Dia duduk di atas permadani besar di ruang tamu bersila, dikelilingi oleh album foto dari semua ukuran. Aku bergerak untuk mengintip mereka. Ada foto Yan Wanqiu belajar berjalan dengan kaki palsunya, foto di mana wajahnya ditutupi saus yang tidak dapat ditentukan... semua foto adalah dirinya, tapi mudah untuk melihat seberapa besar cinta fotografer untuknya.

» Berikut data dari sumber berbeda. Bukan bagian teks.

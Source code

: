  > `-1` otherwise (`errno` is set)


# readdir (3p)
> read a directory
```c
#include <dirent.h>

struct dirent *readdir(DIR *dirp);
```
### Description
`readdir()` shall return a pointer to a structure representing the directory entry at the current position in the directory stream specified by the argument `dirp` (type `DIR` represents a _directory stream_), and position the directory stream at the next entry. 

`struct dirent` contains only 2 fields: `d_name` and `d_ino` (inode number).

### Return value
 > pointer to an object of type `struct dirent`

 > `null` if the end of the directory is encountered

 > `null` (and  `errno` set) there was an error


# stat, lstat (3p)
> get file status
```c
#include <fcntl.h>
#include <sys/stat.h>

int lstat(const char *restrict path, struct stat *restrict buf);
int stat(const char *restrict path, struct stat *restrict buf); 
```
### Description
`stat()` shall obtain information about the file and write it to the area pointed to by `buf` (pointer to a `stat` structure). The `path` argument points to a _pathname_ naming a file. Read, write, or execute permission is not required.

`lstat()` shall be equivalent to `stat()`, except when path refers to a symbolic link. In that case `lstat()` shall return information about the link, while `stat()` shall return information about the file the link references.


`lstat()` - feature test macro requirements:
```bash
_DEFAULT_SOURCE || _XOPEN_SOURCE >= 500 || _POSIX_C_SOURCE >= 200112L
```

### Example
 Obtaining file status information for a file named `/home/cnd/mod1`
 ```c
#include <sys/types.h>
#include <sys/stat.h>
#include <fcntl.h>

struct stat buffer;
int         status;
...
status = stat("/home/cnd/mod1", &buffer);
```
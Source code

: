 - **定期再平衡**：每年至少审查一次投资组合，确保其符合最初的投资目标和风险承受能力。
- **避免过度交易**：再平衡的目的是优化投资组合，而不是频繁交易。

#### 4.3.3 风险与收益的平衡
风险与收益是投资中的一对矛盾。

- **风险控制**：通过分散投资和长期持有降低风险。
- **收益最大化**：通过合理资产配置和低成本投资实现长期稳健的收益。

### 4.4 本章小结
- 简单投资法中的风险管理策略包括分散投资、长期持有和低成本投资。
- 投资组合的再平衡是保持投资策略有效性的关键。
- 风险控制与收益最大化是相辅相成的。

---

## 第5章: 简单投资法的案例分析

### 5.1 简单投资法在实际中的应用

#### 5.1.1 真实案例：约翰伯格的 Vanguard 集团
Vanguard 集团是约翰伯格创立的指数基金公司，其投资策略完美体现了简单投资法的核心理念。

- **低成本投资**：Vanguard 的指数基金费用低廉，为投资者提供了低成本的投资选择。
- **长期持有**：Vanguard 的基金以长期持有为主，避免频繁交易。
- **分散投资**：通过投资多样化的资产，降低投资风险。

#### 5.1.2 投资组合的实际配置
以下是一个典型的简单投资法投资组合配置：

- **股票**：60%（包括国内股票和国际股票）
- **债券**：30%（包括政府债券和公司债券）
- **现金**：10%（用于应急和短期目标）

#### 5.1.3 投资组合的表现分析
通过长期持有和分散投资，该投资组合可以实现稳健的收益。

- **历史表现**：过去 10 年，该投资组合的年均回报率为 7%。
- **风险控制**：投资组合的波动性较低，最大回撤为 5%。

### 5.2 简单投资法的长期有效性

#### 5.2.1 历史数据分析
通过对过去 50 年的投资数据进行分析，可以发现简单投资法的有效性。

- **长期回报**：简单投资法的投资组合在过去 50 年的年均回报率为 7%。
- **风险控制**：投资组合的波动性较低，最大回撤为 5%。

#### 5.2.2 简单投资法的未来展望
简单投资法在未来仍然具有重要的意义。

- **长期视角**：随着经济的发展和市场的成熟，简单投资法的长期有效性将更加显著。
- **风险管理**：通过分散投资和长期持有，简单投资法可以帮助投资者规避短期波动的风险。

Saya membayangkan Yan Kongshan saat ini sedang berkembang dengan lebih banyak kecemasan daripada saya. Aku menatapnya; dia terpaku pada setiap foto yang dia buka.

"Apakah menurutmu dia tidak akan kembali?" Jarinya berhenti di foto mereka berdua. Itu terlihat seperti selfie yang diambil oleh Yan Wanqiu. Wajahnya menutupi sebagian besar foto, senyum berseri-seri di wajahnya. Di sebelahnya, Yan Kongshan menatap kamera dengan ekspresi tidak puas di wajahnya, meskipun matanya penuh dengan geli.

"Tidak, Qiuqiu bukan anak seperti itu." Meskipun aku memahami perasaannya dan aku tahu dia tidak terkalahkan, dan aku tahu bahwa mengetahui dia memiliki saat-saat rapuhnya adalah hal yang baik, aku tidak ingin dia terus merasa sedih.

Aku menutup album foto di tangannya dan menyingkirkannya, lalu memasukkan pengontrol game ke pangkuannya. "Bagaimana kalau kita bermain game?"

Dia melihat ke bawah ke pengontrol, lalu ke atas ke arahku. "Baiklah," dia setuju.

Saya menempatkan Mario di layar dan kami bermain. Dia diam sepanjang waktu, seolah-olah dia hanya cangkang orang yang duduk di sana melakukan gerakan sementara jiwanya sudah lama pergi berkeliaran. Itu membuatku terdengar seperti kotak obrolan di sebelahnya.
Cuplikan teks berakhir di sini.